Ringraziamo il sindaco Vincenzo Giannone e l’assessore allo Sviluppo economico Emilia Arrabito perché hanno ascoltato il grido di allarme proveniente dalla categoria degli operatori che si occupano della cura e del benessere alla persona e dalla fase di ascolto sono passati immediatamente alla fase propositiva”. A dirlo è il portavoce territoriale di Cna acconciatori Ragusa, Guglielmo Trovato, il quale precisa che “l’amministrazione comunale ha recepito in toto le richieste avanzate nell’incontro dello scorso 4 maggio e, così come promesso, le istanze sono state portate sui tavoli del confronto all’Anci, in Prefettura e, soprattutto, è stato investito della problematica il presidente della Regione siciliana Nello Musumeci con l’assessore regionale alle Attività produttive Girolamo Turano.
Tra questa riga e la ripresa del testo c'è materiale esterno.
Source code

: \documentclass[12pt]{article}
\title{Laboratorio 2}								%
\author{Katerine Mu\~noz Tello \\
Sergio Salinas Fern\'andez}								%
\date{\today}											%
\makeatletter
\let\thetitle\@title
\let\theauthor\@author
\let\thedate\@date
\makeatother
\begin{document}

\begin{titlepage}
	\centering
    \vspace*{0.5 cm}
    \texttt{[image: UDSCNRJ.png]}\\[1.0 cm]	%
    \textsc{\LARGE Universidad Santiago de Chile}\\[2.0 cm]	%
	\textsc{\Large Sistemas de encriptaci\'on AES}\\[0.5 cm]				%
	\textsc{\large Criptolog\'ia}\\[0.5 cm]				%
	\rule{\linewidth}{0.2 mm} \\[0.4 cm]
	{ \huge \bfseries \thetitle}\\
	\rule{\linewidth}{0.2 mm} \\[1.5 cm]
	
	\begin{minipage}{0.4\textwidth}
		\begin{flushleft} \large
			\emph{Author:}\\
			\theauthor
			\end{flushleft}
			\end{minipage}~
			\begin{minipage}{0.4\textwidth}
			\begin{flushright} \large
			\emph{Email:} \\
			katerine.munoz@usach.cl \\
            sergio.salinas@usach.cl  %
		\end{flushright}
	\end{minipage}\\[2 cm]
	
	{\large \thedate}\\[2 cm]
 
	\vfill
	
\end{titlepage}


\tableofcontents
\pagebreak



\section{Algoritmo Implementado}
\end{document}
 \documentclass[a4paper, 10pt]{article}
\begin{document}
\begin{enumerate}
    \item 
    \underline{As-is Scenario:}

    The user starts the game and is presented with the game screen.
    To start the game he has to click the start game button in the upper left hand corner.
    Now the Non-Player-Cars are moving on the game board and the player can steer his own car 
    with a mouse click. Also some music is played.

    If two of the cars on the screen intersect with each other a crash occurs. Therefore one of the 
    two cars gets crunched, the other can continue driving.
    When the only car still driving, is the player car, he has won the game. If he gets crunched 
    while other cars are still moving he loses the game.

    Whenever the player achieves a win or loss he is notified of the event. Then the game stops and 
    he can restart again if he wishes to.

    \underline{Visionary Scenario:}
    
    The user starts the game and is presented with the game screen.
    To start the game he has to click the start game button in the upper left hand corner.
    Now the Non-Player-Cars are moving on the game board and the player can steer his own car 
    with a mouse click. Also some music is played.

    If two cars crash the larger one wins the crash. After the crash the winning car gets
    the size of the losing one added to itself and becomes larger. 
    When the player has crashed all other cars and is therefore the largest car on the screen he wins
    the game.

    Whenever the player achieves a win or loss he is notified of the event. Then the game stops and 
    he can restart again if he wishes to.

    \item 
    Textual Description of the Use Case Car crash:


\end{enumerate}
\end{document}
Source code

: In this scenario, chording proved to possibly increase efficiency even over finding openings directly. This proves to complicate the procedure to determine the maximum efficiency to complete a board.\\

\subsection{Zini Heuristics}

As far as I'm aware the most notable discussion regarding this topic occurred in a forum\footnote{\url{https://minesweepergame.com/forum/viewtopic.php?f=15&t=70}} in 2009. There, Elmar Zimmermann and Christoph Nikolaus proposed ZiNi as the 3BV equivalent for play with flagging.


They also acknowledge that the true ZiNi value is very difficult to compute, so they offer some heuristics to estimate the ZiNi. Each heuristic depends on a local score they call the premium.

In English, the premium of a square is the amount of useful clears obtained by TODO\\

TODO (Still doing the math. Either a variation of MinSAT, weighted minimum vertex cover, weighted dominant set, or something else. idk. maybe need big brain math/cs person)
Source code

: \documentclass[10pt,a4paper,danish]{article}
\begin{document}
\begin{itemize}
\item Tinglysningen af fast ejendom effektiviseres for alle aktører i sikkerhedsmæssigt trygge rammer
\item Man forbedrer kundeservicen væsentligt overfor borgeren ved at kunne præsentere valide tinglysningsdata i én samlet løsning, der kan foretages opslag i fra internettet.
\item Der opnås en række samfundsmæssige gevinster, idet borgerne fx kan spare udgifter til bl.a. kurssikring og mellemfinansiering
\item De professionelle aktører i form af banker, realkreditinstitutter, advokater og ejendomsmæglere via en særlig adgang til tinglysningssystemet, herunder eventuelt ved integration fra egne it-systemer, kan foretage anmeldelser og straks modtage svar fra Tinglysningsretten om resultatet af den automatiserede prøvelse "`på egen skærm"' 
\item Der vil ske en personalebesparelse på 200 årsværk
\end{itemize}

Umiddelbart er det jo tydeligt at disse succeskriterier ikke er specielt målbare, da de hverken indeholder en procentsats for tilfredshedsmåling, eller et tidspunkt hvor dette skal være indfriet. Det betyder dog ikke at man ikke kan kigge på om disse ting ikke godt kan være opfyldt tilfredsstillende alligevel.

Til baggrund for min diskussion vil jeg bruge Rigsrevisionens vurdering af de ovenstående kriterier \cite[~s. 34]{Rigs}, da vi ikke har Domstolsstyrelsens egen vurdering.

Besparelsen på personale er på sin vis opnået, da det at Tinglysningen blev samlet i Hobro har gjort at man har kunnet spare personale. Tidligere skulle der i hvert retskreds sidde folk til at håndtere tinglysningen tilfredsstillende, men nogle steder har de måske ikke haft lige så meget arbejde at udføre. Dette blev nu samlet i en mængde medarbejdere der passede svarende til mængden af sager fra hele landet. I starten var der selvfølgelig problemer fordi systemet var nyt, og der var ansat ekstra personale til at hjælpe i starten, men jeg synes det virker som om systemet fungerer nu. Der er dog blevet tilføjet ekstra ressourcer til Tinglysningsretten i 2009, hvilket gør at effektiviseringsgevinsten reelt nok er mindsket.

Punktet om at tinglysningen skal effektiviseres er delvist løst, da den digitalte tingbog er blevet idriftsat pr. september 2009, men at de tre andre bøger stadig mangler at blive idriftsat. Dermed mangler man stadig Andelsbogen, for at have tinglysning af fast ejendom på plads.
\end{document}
L’apertura anticipata, rispetto alla data preventivata del 1 giugno, delle sale di estetica e di acconciatura – continua Trovato – è di fondamentale importanza per scongiurare danni ancora maggiori ad un comparto che resta in sofferenza, dato il prolungarsi della chiusura, e che rischia di favorire oltremodo chi opera nella totale illegalità infischiandosene di tutte le regole, anche di quelle stabilite per il contenimento del coronavirus. Siamo convinti che l’azione sinergica portata avanti dai comuni iblei e dalla nostra associazione anche a livello regionale possa condurre all’adozione di un provvedimento da parte della Regione Sicilia in grado di anticipare la riapertura delle sale, nella consapevolezza che gli operatori, attraverso l’adozione di protocolli di sicurezza aziendale adeguati, saranno in grado di garantire la massima sicurezza nell’utilizzo degli spazi e delle attrezzature”.